● YOUR ASSIGNMENT: Every record below is to be retyped exactly, with any pictures left out.

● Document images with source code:
=======
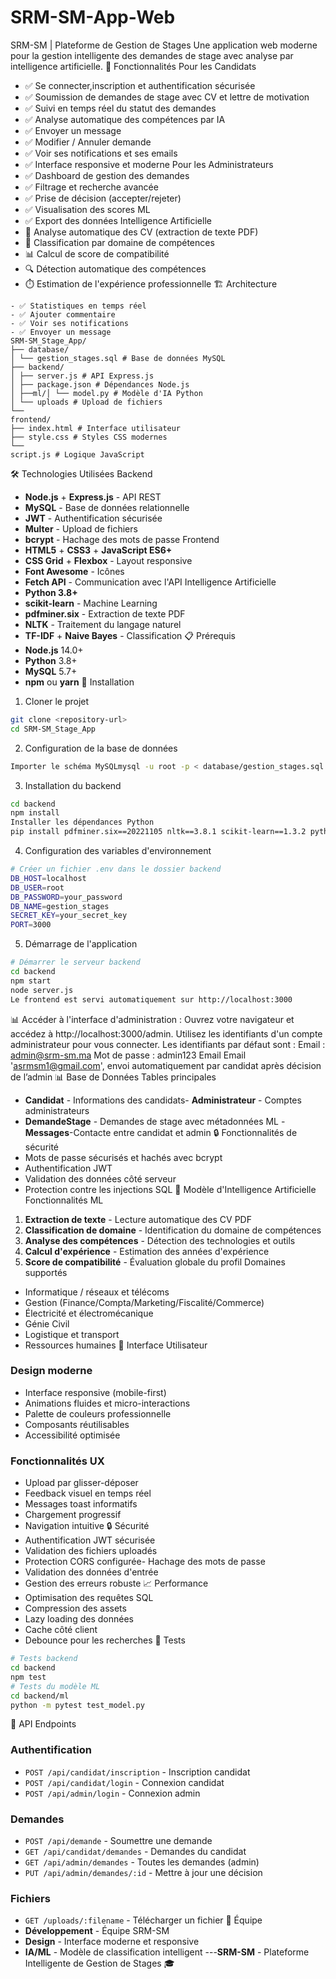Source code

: # SRM-SM-App-Web 
SRM-SM | Plateforme de Gestion de Stages
Une application web moderne pour la gestion intelligente des demandes de stage avec
analyse par intelligence artificielle.
🚀 Fonctionnalités
Pour les Candidats
- ✅ Se connecter,inscription et authentification sécurisée
- ✅ Soumission de demandes de stage avec CV et lettre de motivation
- ✅ Suivi en temps réel du statut des demandes
- ✅ Analyse automatique des compétences par IA
- ✅ Envoyer un message
- ✅ Modifier / Annuler demande
- ✅ Voir ses notifications et ses emails
- ✅ Interface responsive et moderne
Pour les Administrateurs
- ✅ Dashboard de gestion des demandes
- ✅ Filtrage et recherche avancée
- ✅ Prise de décision (accepter/rejeter)
- ✅ Visualisation des scores ML
- ✅ Export des données
Intelligence Artificielle
- 🤖 Analyse automatique des CV (extraction de texte PDF)
- 🎯 Classification par domaine de compétences
- 📊 Calcul de score de compatibilité
- 🔍 Détection automatique des compétences
- ⏱️ Estimation de l'expérience professionnelle
🏗 Architecture
```
- ✅ Statistiques en temps réel
- ✅ Ajouter commentaire
- ✅ Voir ses notifications
- ✅ Envoyer un message
SRM-SM_Stage_App/
├── database/
│ └── gestion_stages.sql # Base de données MySQL
├── backend/
│ ├── server.js # API Express.js
│ ├── package.json # Dépendances Node.js
│ ├──ml/│ └── model.py # Modèle d'IA Python
│ └── uploads # Upload de fichiers
└──
frontend/
├── index.html # Interface utilisateur
├── style.css # Styles CSS modernes
└──
script.js # Logique JavaScript
```
🛠 Technologies Utilisées
Backend
- **Node.js** + **Express.js** - API REST
- **MySQL** - Base de données relationnelle
- **JWT** - Authentification sécurisée
- **Multer** - Upload de fichiers
- **bcrypt** - Hachage des mots de passe
Frontend
- **HTML5** + **CSS3** + **JavaScript ES6+**
- **CSS Grid** + **Flexbox** - Layout responsive
- **Font Awesome** - Icônes
- **Fetch API** - Communication avec l'API
Intelligence Artificielle
- **Python 3.8+**
- **scikit-learn** - Machine Learning
- **pdfminer.six** - Extraction de texte PDF
- **NLTK** - Traitement du langage naturel
- **TF-IDF** + **Naive Bayes** - Classification
📋 Prérequis
- **Node.js** 14.0+
- **Python** 3.8+
- **MySQL** 5.7+
- **npm** ou **yarn**
🚀 Installation
1. Cloner le projet
```bash
git clone <repository-url>
cd SRM-SM_Stage_App
```
2. Configuration de la base de données
```bash
Importer le schéma MySQLmysql -u root -p < database/gestion_stages.sql
```
3. Installation du backend
```bash
cd backend
npm install
Installer les dépendances Python
pip install pdfminer.six==20221105 nltk==3.8.1 scikit-learn==1.3.2 python-dateutil==2.8.2
```
4. Configuration des variables d'environnement
```bash
# Créer un fichier .env dans le dossier backend
DB_HOST=localhost
DB_USER=root
DB_PASSWORD=your_password
DB_NAME=gestion_stages
SECRET_KEY=your_secret_key
PORT=3000
```
5. Démarrage de l'application
```bash
# Démarrer le serveur backend
cd backend
npm start
node server.js
Le frontend est servi automatiquement sur http://localhost:3000
```
📊 Accéder à l'interface d'administration :
Ouvrez votre navigateur et accédez à http://localhost:3000/admin.
Utilisez les identifiants d'un compte administrateur pour vous connecter. Les identifiants par
défaut sont :
Email : admin@srm-sm.ma
Mot de passe : admin123
Email
Email 'asrmsm1@gmail.com', 
envoi automatiquement par candidat après décision de l’admin
📊 Base de Données
Tables principales
- **Candidat** - Informations des candidats- **Administrateur** - Comptes administrateurs
- **DemandeStage** - Demandes de stage avec métadonnées ML
-**Messages**-Contacte entre candidat et admin
🔒 Fonctionnalités de sécurité
- Mots de passe sécurisés et hachés avec bcrypt
- Authentification JWT
- Validation des données côté serveur
- Protection contre les injections SQL
🤖 Modèle d'Intelligence Artificielle
Fonctionnalités ML
1. **Extraction de texte** - Lecture automatique des CV PDF
2. **Classification de domaine** - Identification du domaine de compétences
3. **Analyse des compétences** - Détection des technologies et outils
4. **Calcul d'expérience** - Estimation des années d'expérience
5. **Score de compatibilité** - Évaluation globale du profil
Domaines supportés
- Informatique / réseaux et télécoms
- Gestion (Finance/Compta/Marketing/Fiscalité/Commerce)
- Électricité et électromécanique
- Génie Civil
- Logistique et transport
- Ressources humaines
🎨 Interface Utilisateur
### Design moderne
- Interface responsive (mobile-first)
- Animations fluides et micro-interactions
- Palette de couleurs professionnelle
- Composants réutilisables
- Accessibilité optimisée
### Fonctionnalités UX
- Upload par glisser-déposer
- Feedback visuel en temps réel
- Messages toast informatifs
- Chargement progressif
- Navigation intuitive
🔒 Sécurité
- Authentification JWT sécurisée
- Validation des fichiers uploadés
- Protection CORS configurée- Hachage des mots de passe
- Validation des données d'entrée
- Gestion des erreurs robuste
📈 Performance
- Optimisation des requêtes SQL
- Compression des assets
- Lazy loading des données
- Cache côté client
- Debounce pour les recherches
🧪 Tests
```bash
# Tests backend
cd backend
npm test
# Tests du modèle ML
cd backend/ml
python -m pytest test_model.py
```
📝 API Endpoints
### Authentification
- `POST /api/candidat/inscription` - Inscription candidat
- `POST /api/candidat/login` - Connexion candidat
- `POST /api/admin/login` - Connexion admin
### Demandes
- `POST /api/demande` - Soumettre une demande
- `GET /api/candidat/demandes` - Demandes du candidat
- `GET /api/admin/demandes` - Toutes les demandes (admin)
- `PUT /api/admin/demandes/:id` - Mettre à jour une décision
### Fichiers
- `GET /uploads/:filename` - Télécharger un fichier
👥 Équipe
- **Développement** - Équipe SRM-SM
- **Design** - Interface moderne et responsive
- **IA/ML** - Modèle de classification intelligent
---**SRM-SM** - Plateforme Intelligente de Gestion de Stages 🎓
=======
● RESULT OF THIS EXERCISE:
Source code

: # SRM-SM-App-Web 
SRM-SM | Plateforme de Gestion de Stages
Une application web moderne pour la gestion intelligente des demandes de stage avec
analyse par intelligence artificielle.
🚀 Fonctionnalités
Pour les Candidats
- ✅ Se connecter,inscription et authentification sécurisée
- ✅ Soumission de demandes de stage avec CV et lettre de motivation
- ✅ Suivi en temps réel du statut des demandes
- ✅ Analyse automatique des compétences par IA
- ✅ Envoyer un message
- ✅ Modifier / Annuler demande
- ✅ Voir ses notifications et ses emails
- ✅ Interface responsive et moderne
Pour les Administrateurs
- ✅ Dashboard de gestion des demandes
- ✅ Filtrage et recherche avancée
- ✅ Prise de décision (accepter/rejeter)
- ✅ Visualisation des scores ML
- ✅ Export des données
Intelligence Artificielle
- 🤖 Analyse automatique des CV (extraction de texte PDF)
- 🎯 Classification par domaine de compétences
- 📊 Calcul de score de compatibilité
- 🔍 Détection automatique des compétences
- ⏱️ Estimation de l'expérience professionnelle
🏗 Architecture
```
- ✅ Statistiques en temps réel
- ✅ Ajouter commentaire
- ✅ Voir ses notifications
- ✅ Envoyer un message
SRM-SM_Stage_App/
├── database/
│ └── gestion_stages.sql # Base de données MySQL
├── backend/
│ ├── server.js # API Express.js
│ ├── package.json # Dépendances Node.js
│ ├──ml/│ └── model.py # Modèle d'IA Python
│ └── uploads # Upload de fichiers
└──
frontend/
├── index.html # Interface utilisateur
├── style.css # Styles CSS modernes
└──
script.js # Logique JavaScript
```
🛠 Technologies Utilisées
Backend
- **Node.js** + **Express.js** - API REST
- **MySQL** - Base de données relationnelle
- **JWT** - Authentification sécurisée
- **Multer** - Upload de fichiers
- **bcrypt** - Hachage des mots de passe
Frontend
- **HTML5** + **CSS3** + **JavaScript ES6+**
- **CSS Grid** + **Flexbox** - Layout responsive
- **Font Awesome** - Icônes
- **Fetch API** - Communication avec l'API
Intelligence Artificielle
- **Python 3.8+**
- **scikit-learn** - Machine Learning
- **pdfminer.six** - Extraction de texte PDF
- **NLTK** - Traitement du langage naturel
- **TF-IDF** + **Naive Bayes** - Classification
📋 Prérequis
- **Node.js** 14.0+
- **Python** 3.8+
- **MySQL** 5.7+
- **npm** ou **yarn**
🚀 Installation
1. Cloner le projet
```bash
git clone <repository-url>
cd SRM-SM_Stage_App
```
2. Configuration de la base de données
```bash
Importer le schéma MySQLmysql -u root -p < database/gestion_stages.sql
```
3. Installation du backend
```bash
cd backend
npm install
Installer les dépendances Python
pip install pdfminer.six==20221105 nltk==3.8.1 scikit-learn==1.3.2 python-dateutil==2.8.2
```
4. Configuration des variables d'environnement
```bash
# Créer un fichier .env dans le dossier backend
DB_HOST=localhost
DB_USER=root
DB_PASSWORD=your_password
DB_NAME=gestion_stages
SECRET_KEY=your_secret_key
PORT=3000
```
5. Démarrage de l'application
```bash
# Démarrer le serveur backend
cd backend
npm start
node server.js
Le frontend est servi automatiquement sur http://localhost:3000
```
📊 Accéder à l'interface d'administration :
Ouvrez votre navigateur et accédez à http://localhost:3000/admin.
Utilisez les identifiants d'un compte administrateur pour vous connecter. Les identifiants par
défaut sont :
Email : admin@srm-sm.ma
Mot de passe : admin123
Email
Email 'asrmsm1@gmail.com', 
envoi automatiquement par candidat après décision de l’admin
📊 Base de Données
Tables principales
- **Candidat** - Informations des candidats- **Administrateur** - Comptes administrateurs
- **DemandeStage** - Demandes de stage avec métadonnées ML
-**Messages**-Contacte entre candidat et admin
🔒 Fonctionnalités de sécurité
- Mots de passe sécurisés et hachés avec bcrypt
- Authentification JWT
- Validation des données côté serveur
- Protection contre les injections SQL
🤖 Modèle d'Intelligence Artificielle
Fonctionnalités ML
1. **Extraction de texte** - Lecture automatique des CV PDF
2. **Classification de domaine** - Identification du domaine de compétences
3. **Analyse des compétences** - Détection des technologies et outils
4. **Calcul d'expérience** - Estimation des années d'expérience
5. **Score de compatibilité** - Évaluation globale du profil
Domaines supportés
- Informatique / réseaux et télécoms
- Gestion (Finance/Compta/Marketing/Fiscalité/Commerce)
- Électricité et électromécanique
- Génie Civil
- Logistique et transport
- Ressources humaines
🎨 Interface Utilisateur
### Design moderne
- Interface responsive (mobile-first)
- Animations fluides et micro-interactions
- Palette de couleurs professionnelle
- Composants réutilisables
- Accessibilité optimisée
### Fonctionnalités UX
- Upload par glisser-déposer
- Feedback visuel en temps réel
- Messages toast informatifs
- Chargement progressif
- Navigation intuitive
🔒 Sécurité
- Authentification JWT sécurisée
- Validation des fichiers uploadés
- Protection CORS configurée- Hachage des mots de passe
- Validation des données d'entrée
- Gestion des erreurs robuste
📈 Performance
- Optimisation des requêtes SQL
- Compression des assets
- Lazy loading des données
- Cache côté client
- Debounce pour les recherches
🧪 Tests
```bash
# Tests backend
cd backend
npm test
# Tests du modèle ML
cd backend/ml
python -m pytest test_model.py
```
📝 API Endpoints
### Authentification
- `POST /api/candidat/inscription` - Inscription candidat
- `POST /api/candidat/login` - Connexion candidat
- `POST /api/admin/login` - Connexion admin
### Demandes
- `POST /api/demande` - Soumettre une demande
- `GET /api/candidat/demandes` - Demandes du candidat
- `GET /api/admin/demandes` - Toutes les demandes (admin)
- `PUT /api/admin/demandes/:id` - Mettre à jour une décision
### Fichiers
- `GET /uploads/:filename` - Télécharger un fichier
👥 Équipe
- **Développement** - Équipe SRM-SM
- **Design** - Interface moderne et responsive
- **IA/ML** - Modèle de classification intelligent
---**SRM-SM** - Plateforme Intelligente de Gestion de Stages 🎓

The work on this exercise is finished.